- _DIRECTIONS_
Search the records for the string "BigQuery", then copy each line that has it.

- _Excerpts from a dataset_
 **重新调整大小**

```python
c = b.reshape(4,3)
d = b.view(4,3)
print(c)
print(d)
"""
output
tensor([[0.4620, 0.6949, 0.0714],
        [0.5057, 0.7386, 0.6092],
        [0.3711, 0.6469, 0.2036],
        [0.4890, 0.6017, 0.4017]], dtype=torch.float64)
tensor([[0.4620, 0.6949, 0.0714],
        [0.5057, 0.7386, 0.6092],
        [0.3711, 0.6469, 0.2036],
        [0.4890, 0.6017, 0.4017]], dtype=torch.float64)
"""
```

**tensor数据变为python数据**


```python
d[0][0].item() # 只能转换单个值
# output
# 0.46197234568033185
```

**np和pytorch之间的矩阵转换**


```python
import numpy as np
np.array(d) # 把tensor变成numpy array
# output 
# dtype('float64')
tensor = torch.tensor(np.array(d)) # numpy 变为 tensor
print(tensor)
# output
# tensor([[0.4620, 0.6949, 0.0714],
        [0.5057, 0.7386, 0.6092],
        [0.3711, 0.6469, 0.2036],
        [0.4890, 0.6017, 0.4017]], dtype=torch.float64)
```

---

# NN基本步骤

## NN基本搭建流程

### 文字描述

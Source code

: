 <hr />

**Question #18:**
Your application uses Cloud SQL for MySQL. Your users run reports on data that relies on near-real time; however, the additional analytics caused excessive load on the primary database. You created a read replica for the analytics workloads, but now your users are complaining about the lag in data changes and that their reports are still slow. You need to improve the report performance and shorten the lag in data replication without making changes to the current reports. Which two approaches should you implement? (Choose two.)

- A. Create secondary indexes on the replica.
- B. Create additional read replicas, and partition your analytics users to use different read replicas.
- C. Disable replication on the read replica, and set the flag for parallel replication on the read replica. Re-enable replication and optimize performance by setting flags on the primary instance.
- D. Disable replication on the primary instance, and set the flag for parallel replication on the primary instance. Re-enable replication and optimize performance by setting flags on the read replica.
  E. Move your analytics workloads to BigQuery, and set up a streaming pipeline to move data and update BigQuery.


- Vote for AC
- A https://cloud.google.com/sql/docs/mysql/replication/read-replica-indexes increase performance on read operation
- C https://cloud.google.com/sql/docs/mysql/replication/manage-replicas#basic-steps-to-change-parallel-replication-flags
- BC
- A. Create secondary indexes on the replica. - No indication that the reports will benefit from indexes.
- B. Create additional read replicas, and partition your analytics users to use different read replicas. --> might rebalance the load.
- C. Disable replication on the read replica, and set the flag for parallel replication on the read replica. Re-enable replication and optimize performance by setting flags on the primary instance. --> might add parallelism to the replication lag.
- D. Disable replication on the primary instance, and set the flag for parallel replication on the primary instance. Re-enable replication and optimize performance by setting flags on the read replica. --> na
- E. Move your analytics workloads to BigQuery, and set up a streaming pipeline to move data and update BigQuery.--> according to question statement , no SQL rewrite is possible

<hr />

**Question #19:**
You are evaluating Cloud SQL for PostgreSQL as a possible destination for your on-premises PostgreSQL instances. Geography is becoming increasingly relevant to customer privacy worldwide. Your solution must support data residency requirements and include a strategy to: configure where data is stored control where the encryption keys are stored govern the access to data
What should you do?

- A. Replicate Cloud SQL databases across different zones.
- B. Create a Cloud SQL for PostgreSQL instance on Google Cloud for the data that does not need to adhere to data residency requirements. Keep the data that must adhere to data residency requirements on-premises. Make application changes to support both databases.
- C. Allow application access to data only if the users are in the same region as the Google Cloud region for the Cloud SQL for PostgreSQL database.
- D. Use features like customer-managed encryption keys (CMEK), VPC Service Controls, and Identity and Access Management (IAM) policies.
* * *
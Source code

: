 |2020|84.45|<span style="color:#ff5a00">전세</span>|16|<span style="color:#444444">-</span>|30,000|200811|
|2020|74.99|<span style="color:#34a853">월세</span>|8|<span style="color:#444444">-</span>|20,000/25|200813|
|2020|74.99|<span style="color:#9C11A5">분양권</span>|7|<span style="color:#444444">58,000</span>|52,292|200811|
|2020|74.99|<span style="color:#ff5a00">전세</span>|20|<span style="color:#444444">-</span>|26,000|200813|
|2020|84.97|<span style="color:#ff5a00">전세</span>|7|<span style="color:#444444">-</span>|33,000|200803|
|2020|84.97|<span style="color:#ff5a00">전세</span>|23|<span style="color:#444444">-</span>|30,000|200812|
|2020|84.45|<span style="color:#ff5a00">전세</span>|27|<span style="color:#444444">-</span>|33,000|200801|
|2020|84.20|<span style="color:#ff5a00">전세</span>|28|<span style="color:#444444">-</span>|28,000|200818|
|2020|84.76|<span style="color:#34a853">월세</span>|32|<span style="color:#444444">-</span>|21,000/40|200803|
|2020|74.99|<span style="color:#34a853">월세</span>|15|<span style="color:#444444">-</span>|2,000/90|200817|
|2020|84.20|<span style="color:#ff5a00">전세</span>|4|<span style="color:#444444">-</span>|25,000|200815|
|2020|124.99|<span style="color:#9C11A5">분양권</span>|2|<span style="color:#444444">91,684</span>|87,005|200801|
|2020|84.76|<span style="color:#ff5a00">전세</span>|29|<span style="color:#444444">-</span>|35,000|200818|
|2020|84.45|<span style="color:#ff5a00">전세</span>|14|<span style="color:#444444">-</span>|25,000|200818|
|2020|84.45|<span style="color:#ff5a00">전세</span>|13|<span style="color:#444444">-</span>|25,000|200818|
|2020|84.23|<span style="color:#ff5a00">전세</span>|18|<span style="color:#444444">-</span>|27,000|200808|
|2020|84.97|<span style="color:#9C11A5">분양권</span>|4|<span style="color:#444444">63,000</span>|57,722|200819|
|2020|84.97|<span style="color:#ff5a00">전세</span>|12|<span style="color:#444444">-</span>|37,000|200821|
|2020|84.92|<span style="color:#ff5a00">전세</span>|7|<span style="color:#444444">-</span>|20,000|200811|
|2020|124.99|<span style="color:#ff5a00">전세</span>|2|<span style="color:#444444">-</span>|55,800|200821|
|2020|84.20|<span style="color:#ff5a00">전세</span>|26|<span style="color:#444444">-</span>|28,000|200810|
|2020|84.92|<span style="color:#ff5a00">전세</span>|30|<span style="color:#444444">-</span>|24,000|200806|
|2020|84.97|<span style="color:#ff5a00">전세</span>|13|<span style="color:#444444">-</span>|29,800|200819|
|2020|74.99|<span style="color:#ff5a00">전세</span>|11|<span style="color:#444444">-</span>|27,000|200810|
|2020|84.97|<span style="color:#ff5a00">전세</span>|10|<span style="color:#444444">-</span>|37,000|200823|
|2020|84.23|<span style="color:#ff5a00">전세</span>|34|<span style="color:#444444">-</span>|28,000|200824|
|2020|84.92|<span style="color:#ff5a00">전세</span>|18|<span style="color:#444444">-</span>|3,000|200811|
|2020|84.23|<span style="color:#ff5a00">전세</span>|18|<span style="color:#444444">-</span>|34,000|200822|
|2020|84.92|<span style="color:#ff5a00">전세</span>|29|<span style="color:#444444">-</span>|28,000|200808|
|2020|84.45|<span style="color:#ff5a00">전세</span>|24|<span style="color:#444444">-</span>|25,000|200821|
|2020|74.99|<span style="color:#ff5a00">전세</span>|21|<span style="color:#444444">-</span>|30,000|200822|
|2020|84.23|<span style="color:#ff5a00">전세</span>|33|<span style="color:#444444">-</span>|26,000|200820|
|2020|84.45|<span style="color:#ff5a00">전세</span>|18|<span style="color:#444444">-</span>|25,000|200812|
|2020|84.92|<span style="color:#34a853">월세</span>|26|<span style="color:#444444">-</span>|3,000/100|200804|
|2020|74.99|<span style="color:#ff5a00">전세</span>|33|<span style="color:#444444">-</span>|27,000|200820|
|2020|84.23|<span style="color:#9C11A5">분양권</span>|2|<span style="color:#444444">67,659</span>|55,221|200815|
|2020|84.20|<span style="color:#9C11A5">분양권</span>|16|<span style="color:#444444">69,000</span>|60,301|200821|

- _OUTPUT FOR THIS TASK_
  E. Move your analytics workloads to BigQuery, and set up a streaming pipeline to move data and update BigQuery.
- E. Move your analytics workloads to BigQuery, and set up a streaming pipeline to move data and update BigQuery.--> according to question statement , no SQL rewrite is possible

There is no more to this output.